Close - When you only have a bucket of water to throw on the fire, you have to get very close. Today we are trying to develop a higher temperature facemask lens so we can get close to the fire because the present plastic lens melts at 536 degrees Fahrenheit.
Wet - In my 42-year career, we have gone from 2 1/2-inch and 1 1/2-inch to 1 3/4-inch, 2-inch 3-inch and 5-inch hoselines; we've used slippery water, Class A foam, High-X foam and compressed air foam; and gone from 350 gpm to 2,000 gpm pumps. Yet, when you read the NIOSH reports of these deaths in building fires, in many cases water was missing either from an attack line or fire sprinkler. When the public and firefighters think wet, we see big red fire trucks not little fire sprinkler heads.
Risk - It’s what makes us special in our own eyes and the minds of the public. We, and the public, believe firefighters will save their life, property and community. “Risk a lot to save a lot - risk nothing to save nothing” is our slogan today. But it is up to each firefighter and each fire department to define "a lot, nothing and risk." The slogan did not help in February 1973 when my community lost seven people in three house fires. They were dead before we left the station. This was before residential smoke alarms. Our risk slogan did not help in March 2012 when people died in a house fire that you could see from the fire station, but there were no working smoke alarms. The fire service and public give our highest awards to the firefighters who take the greatest risk. Nobody gets awards for installing smoke alarms. Some states even outlaw residential fire sprinkler codes. Courage and valor awards are given to firefighters who do not follow the rules because fire warriors take risks.

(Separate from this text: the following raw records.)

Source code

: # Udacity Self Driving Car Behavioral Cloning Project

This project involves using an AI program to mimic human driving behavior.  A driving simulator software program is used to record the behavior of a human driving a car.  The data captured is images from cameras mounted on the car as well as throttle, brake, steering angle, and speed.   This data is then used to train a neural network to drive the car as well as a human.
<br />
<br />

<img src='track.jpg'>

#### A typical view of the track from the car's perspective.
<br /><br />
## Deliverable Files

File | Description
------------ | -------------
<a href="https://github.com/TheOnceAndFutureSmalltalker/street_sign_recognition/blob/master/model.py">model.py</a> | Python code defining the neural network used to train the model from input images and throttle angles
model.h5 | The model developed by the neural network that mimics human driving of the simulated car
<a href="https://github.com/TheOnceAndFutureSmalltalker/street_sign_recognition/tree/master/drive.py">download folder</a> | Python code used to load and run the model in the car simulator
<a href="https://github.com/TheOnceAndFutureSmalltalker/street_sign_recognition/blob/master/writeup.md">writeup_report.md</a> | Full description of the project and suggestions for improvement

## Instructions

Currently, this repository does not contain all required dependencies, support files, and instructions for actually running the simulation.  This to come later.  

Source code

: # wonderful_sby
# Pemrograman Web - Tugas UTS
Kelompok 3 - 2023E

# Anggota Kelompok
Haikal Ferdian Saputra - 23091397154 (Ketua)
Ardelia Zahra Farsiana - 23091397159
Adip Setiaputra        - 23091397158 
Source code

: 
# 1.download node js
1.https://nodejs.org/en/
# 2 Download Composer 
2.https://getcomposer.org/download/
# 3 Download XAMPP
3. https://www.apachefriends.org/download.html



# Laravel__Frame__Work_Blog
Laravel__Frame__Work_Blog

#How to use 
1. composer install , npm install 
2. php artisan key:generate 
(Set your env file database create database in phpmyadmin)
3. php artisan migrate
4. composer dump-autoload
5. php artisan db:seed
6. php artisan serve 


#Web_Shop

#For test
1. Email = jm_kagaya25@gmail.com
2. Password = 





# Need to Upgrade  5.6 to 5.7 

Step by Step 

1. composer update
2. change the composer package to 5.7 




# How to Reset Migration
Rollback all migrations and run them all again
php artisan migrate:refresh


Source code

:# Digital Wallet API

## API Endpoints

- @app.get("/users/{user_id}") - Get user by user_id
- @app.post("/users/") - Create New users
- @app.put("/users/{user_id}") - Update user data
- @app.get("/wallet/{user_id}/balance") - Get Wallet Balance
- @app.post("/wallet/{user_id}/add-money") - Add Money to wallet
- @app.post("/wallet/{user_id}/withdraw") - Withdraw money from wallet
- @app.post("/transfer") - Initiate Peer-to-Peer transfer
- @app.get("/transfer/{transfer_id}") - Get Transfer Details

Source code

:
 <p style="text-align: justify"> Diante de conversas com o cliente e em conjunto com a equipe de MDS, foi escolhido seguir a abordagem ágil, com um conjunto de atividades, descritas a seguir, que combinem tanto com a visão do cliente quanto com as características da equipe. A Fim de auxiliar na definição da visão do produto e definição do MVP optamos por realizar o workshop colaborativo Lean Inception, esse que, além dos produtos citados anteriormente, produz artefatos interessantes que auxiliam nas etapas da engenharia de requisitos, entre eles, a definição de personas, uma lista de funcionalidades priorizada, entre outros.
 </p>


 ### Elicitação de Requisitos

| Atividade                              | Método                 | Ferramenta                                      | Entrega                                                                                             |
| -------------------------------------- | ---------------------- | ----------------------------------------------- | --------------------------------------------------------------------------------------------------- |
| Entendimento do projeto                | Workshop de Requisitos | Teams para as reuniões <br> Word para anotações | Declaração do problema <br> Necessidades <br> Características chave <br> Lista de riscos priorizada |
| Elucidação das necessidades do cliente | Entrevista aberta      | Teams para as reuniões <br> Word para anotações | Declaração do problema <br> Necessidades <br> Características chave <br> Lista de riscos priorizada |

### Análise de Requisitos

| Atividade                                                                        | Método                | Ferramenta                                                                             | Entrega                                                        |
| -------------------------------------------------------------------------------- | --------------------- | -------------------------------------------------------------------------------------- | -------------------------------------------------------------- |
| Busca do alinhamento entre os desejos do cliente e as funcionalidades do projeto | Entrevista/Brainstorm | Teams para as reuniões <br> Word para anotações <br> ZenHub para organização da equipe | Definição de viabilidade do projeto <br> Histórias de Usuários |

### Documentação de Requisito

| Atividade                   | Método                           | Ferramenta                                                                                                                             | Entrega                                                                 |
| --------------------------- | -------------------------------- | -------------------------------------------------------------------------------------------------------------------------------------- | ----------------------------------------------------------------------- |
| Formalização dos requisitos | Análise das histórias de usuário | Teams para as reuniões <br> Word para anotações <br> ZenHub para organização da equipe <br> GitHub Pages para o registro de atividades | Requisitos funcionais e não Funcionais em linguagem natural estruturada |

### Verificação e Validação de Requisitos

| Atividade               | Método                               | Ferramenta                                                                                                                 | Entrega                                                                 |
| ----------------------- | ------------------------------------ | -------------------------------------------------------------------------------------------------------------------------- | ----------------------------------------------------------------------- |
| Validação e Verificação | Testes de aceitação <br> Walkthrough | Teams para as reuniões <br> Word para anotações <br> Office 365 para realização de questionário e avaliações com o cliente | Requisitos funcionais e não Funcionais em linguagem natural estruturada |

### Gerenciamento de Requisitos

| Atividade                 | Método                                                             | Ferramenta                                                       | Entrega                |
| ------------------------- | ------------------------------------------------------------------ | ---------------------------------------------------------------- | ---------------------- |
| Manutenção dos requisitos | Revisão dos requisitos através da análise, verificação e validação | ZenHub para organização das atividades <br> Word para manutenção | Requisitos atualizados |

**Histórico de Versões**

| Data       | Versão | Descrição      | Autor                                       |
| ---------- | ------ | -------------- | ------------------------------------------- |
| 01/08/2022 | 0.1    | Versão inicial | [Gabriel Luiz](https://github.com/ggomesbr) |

Injury - It’s the firefighter's red badge of courage and the public recognizes it. Your third-degree burns may be referenced when you are appointed as fire chief or you may get a congressional or manufacturer's award when you get out of the burn unit. Firefighters who are injured are rarely disciplined or denied workmen’s comp, even if they were not following the rules. After all, risk and injury go hand-in-hand, so firefighter injury is part of the job.